> **RECORD SET**
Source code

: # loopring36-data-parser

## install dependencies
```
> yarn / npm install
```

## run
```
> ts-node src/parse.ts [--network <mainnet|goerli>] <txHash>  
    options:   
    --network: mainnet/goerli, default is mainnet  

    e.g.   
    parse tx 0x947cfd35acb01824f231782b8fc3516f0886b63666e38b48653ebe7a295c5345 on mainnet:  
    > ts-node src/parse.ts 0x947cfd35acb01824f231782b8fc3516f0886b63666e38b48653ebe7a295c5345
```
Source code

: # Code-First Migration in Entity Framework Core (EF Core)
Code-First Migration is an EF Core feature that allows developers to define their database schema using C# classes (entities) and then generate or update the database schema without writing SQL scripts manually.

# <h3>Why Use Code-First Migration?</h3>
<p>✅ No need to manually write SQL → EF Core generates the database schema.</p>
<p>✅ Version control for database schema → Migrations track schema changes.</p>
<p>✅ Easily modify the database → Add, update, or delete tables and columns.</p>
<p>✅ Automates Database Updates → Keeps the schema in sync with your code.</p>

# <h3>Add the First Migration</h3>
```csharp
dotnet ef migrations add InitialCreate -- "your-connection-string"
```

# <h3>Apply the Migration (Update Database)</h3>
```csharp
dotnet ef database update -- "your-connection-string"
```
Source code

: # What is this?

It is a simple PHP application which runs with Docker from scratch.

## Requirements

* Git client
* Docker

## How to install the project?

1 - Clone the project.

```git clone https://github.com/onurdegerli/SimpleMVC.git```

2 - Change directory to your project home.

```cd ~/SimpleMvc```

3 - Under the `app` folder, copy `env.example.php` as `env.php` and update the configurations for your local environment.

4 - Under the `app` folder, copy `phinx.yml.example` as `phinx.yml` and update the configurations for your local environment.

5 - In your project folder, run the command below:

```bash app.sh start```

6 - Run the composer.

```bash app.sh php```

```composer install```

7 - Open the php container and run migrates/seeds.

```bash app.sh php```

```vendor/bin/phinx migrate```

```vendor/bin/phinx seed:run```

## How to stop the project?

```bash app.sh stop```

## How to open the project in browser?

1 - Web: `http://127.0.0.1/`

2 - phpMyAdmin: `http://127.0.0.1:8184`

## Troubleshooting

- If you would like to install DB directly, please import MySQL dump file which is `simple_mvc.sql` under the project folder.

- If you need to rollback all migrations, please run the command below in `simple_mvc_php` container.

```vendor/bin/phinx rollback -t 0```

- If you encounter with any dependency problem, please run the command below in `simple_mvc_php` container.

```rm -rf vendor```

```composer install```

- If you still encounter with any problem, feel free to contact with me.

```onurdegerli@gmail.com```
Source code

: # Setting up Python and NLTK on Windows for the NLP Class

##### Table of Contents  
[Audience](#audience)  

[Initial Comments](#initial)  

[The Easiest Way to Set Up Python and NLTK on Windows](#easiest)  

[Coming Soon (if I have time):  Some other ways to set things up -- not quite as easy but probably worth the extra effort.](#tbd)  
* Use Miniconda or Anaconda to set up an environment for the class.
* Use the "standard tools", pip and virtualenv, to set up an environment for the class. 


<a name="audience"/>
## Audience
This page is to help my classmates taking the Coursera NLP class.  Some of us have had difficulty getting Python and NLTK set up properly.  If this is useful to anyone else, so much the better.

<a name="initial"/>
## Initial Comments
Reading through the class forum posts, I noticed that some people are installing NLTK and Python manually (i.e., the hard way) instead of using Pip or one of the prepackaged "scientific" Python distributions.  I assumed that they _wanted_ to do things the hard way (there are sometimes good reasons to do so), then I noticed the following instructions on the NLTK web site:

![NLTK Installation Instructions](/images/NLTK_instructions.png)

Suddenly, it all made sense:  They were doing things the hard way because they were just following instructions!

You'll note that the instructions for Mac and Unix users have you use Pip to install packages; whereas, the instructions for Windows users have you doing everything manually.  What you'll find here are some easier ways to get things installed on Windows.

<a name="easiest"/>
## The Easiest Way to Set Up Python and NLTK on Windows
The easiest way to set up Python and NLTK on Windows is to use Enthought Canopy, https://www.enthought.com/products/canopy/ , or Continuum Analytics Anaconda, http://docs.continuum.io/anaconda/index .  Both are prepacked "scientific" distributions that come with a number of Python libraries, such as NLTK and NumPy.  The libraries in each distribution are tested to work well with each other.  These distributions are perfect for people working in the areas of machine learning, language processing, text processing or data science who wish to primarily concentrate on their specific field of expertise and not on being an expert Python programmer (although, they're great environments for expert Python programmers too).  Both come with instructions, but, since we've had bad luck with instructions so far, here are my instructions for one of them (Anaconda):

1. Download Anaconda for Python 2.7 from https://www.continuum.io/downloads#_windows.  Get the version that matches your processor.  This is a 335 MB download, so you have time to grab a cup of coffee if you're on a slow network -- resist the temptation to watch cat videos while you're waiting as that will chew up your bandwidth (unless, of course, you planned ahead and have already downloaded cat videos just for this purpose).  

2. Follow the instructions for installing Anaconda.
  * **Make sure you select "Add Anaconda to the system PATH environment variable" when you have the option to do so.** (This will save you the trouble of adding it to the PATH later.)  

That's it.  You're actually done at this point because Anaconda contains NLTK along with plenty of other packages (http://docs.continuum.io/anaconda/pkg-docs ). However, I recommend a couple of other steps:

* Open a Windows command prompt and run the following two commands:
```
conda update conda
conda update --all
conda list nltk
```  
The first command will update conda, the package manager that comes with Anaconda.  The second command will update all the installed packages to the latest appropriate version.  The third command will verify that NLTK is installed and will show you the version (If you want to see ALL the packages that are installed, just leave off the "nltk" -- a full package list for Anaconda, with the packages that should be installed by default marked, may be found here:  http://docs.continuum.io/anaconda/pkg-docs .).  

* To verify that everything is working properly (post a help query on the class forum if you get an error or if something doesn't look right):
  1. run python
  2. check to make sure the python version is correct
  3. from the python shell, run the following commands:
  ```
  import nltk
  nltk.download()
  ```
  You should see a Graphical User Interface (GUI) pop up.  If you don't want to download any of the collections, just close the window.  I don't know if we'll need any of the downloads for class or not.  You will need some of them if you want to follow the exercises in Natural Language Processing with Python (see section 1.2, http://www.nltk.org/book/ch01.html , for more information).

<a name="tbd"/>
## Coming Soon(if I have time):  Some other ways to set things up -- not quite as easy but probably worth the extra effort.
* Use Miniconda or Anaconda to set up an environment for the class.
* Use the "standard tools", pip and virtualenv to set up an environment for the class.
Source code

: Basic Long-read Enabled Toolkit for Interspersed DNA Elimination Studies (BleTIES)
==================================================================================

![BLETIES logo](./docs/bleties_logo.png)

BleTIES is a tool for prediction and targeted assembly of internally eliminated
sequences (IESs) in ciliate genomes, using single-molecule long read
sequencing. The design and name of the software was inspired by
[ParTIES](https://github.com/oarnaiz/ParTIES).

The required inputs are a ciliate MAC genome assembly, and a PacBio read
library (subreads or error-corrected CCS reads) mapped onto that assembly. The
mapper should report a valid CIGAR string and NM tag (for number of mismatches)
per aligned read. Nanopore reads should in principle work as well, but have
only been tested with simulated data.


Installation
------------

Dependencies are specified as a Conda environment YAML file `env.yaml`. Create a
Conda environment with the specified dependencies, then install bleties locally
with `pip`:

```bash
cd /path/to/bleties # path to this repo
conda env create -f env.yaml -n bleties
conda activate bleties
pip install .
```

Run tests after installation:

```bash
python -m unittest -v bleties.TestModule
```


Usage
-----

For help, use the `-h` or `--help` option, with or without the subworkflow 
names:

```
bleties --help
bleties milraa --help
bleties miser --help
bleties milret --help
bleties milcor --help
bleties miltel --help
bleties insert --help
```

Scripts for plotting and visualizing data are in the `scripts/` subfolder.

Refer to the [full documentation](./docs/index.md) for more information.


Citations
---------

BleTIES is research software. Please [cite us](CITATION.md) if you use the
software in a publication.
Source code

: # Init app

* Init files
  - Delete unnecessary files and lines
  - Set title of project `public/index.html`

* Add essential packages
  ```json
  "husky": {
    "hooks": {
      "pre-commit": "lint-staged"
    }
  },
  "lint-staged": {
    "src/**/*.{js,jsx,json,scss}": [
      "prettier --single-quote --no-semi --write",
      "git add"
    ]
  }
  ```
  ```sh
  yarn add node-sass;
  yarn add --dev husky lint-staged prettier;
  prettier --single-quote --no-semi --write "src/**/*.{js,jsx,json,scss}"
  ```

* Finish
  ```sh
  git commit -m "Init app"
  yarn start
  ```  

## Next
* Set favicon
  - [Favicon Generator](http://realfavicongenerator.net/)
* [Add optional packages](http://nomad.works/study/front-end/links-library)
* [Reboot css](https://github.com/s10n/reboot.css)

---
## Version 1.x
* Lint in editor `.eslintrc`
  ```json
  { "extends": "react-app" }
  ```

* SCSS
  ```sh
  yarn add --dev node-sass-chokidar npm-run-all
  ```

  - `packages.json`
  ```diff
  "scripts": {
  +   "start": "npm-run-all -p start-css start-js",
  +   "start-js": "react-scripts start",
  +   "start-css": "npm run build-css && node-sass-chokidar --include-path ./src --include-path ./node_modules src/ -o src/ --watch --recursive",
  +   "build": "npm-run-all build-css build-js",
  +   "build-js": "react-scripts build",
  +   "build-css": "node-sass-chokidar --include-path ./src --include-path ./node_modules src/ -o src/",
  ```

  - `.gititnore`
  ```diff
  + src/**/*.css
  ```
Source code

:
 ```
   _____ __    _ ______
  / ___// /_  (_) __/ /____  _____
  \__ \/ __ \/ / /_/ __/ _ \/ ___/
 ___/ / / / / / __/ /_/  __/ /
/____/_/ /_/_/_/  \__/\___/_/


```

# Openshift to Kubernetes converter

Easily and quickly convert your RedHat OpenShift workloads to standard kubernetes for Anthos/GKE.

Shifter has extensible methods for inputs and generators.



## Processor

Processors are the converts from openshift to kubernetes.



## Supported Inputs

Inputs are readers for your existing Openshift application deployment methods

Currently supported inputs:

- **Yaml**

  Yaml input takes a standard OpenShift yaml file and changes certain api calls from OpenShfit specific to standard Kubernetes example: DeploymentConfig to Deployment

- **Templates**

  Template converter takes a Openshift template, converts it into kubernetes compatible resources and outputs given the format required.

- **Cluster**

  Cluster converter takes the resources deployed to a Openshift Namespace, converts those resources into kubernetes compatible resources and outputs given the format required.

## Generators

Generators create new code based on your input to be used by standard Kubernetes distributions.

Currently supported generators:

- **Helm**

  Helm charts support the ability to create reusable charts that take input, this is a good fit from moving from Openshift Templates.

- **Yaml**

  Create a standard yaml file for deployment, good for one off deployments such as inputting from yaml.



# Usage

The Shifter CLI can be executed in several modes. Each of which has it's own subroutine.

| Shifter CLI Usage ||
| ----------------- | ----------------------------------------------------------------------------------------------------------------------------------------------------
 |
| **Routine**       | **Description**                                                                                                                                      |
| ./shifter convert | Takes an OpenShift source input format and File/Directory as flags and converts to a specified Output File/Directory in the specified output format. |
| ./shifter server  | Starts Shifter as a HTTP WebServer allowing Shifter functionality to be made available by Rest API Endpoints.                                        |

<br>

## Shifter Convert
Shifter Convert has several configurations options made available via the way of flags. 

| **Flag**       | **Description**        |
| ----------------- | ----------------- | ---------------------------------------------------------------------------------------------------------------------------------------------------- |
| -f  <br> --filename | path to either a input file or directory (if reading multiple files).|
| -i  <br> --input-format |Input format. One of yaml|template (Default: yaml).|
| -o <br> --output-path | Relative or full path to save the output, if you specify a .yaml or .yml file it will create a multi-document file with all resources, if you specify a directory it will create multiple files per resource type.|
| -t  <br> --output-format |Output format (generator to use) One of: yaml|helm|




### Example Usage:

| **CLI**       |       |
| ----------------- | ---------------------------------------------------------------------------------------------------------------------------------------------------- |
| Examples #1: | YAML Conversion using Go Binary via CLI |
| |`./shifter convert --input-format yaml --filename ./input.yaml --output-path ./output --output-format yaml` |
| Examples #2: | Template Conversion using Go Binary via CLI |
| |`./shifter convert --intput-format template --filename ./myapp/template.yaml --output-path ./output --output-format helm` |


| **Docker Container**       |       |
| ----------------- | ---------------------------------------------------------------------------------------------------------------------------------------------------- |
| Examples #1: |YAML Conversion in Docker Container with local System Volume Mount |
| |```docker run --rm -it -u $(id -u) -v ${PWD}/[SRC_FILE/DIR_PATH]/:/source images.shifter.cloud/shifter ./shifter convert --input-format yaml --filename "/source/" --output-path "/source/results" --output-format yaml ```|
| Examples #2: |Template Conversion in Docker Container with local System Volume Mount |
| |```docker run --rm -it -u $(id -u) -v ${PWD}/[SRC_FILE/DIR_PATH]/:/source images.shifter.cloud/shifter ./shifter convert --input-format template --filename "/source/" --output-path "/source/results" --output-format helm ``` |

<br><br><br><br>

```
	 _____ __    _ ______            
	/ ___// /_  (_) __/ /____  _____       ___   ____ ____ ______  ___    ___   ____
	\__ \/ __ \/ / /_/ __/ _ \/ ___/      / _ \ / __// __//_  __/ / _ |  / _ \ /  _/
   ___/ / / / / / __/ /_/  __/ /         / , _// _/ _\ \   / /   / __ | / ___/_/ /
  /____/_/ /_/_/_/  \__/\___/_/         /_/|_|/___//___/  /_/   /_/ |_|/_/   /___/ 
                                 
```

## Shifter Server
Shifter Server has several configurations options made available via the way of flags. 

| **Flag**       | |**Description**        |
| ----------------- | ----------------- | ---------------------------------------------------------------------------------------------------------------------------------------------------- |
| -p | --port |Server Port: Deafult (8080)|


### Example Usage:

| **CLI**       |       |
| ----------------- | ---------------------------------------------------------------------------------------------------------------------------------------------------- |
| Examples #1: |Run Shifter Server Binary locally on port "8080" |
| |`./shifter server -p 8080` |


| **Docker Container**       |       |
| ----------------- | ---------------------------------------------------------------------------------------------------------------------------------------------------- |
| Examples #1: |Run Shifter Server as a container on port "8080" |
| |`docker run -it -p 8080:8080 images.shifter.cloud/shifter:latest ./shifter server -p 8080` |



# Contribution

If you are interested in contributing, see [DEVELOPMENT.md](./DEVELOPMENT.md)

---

> **WORK REQUEST**
Search the records for the word "dotnet". Copy every line that has it.

> **THE ANSWER**
dotnet ef migrations add InitialCreate -- "your-connection-string"
dotnet ef database update -- "your-connection-string"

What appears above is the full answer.